-- What is required --
Write out exactly the lines of the entries below from the one holding "defunctorum, quae tamen" to the one holding "Sunday: there is", inclusive, and leave out all other lines.

:::::

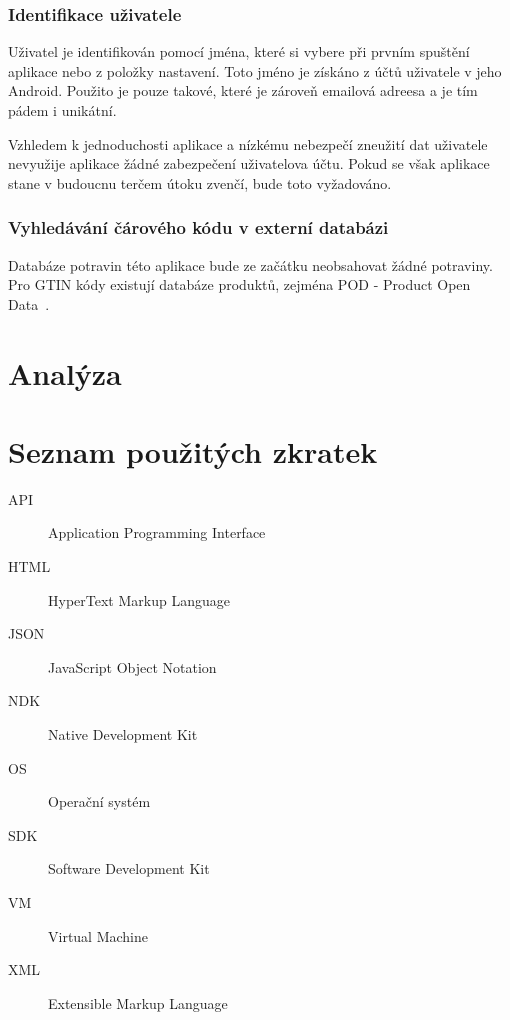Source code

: \documentclass[thesis=B,czech]{FITthesis}[2013/10/20]
\begin{document}
\clearpage

\subsection{Identifikace uživatele}

Uživatel je identifikován pomocí jména, které si vybere při prvním spuštění aplikace nebo z položky nastavení. Toto jméno je získáno z účtů uživatele v jeho Android. Použito je pouze takové, které je zároveň emailová adreesa a je tím pádem i unikátní.

Vzhledem k jednoduchosti aplikace a nízkému nebezpečí zneužití dat uživatele nevyužije aplikace žádné zabezpečení uživatelova účtu. Pokud se však aplikace stane v budoucnu terčem útoku zvenčí, bude toto vyžadováno.

\subsection{Vyhledávání čárového kódu v externí databázi}

Databáze potravin této aplikace bude ze začátku neobsahovat žádné potraviny.
Pro GTIN kódy existují databáze produktů, zejména POD - Product Open Data~\cite{pod}.

\chapter{Analýza}

\begin{conclusion}
\end{conclusion}




\appendix

\chapter{Seznam použitých zkratek}
\begin{description}
	\item[API] Application Programming Interface
	\item[HTML] HyperText Markup Language
	\item[JSON] JavaScript Object Notation
	\item[NDK] Native Development Kit
	\item[OS] Operační systém
	\item[SDK] Software Development Kit
	\item[VM] Virtual Machine
	\item[XML] Extensible Markup Language
\end{description}
\end{document}
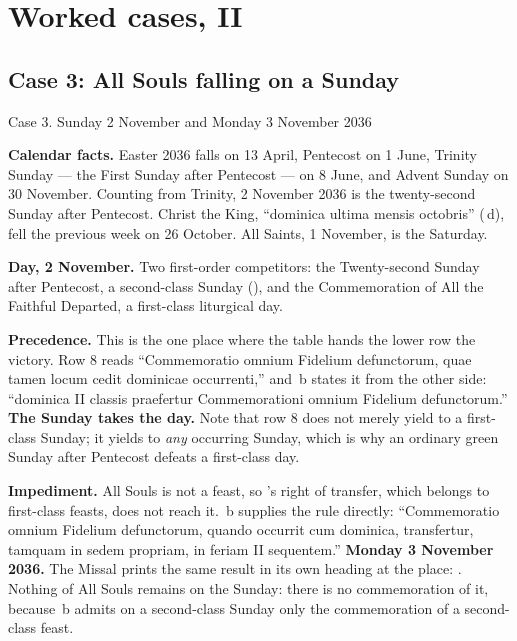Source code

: \section{Worked cases, II}

\subsection{Case 3: All Souls falling on a Sunday}

\begin{casebox}{Case 3. Sunday 2 November and Monday 3 November 2036}

\textbf{Calendar facts.} Easter 2036 falls on 13 April, Pentecost on 1 June,
Trinity Sunday --- the First Sunday after Pentecost --- on 8 June, and Advent
Sunday on 30 November. Counting from Trinity, 2 November 2036 is the
twenty-second Sunday after Pentecost. Christ the King, ``dominica ultima
mensis octobris'' (\,d), fell the previous week on 26 October. All
Saints, 1 November, is the Saturday.

\begin{steps}
\item \textbf{Day, 2 November.} Two first-order competitors: the Twenty-second
Sunday after Pentecost, a second-class Sunday (), and the Commemoration
of All the Faithful Departed, a first-class liturgical day.

\item \textbf{Precedence.} This is the one place where the table hands the
lower row the victory. Row 8 reads ``Commemoratio omnium Fidelium
defunctorum, quae tamen locum cedit dominicae occurrenti,'' and \,b
states it from the other side: ``dominica II classis praefertur Commemorationi
omnium Fidelium defunctorum.'' \textbf{The Sunday takes the day.} Note that
row 8 does not merely yield to a first-class Sunday; it yields to \emph{any}
occurring Sunday, which is why an ordinary green Sunday after Pentecost
defeats a first-class day.

\item \textbf{Impediment.} All Souls is not a feast, so 's right of
transfer, which belongs to first-class feasts, does not reach it. \,b
supplies the rule directly: ``Commemoratio omnium Fidelium defunctorum, quando
occurrit cum dominica, transfertur, tamquam in sedem propriam, in feriam II
sequentem.'' \textbf{Monday 3 November 2036.} The Missal prints the same
result in its own heading at the place: . Nothing of All Souls remains on the
Sunday: there is no commemoration of it, because \,b admits on a
second-class Sunday only the commemoration of a second-class feast.


\end{steps}
\end{casebox}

:::::

-- Your solution --
defunctorum, quae tamen locum cedit dominicae occurrenti,'' and \,b
states it from the other side: ``dominica II classis praefertur Commemorationi
omnium Fidelium defunctorum.'' \textbf{The Sunday takes the day.} Note that
row 8 does not merely yield to a first-class Sunday; it yields to \emph{any}
occurring Sunday, which is why an ordinary green Sunday after Pentecost
defeats a first-class day.

\item \textbf{Impediment.} All Souls is not a feast, so 's right of
transfer, which belongs to first-class feasts, does not reach it. \,b
supplies the rule directly: ``Commemoratio omnium Fidelium defunctorum, quando
occurrit cum dominica, transfertur, tamquam in sedem propriam, in feriam II
sequentem.'' \textbf{Monday 3 November 2036.} The Missal prints the same
result in its own heading at the place: . Nothing of All Souls remains on the
Sunday: there is no commemoration of it, because \,b admits on a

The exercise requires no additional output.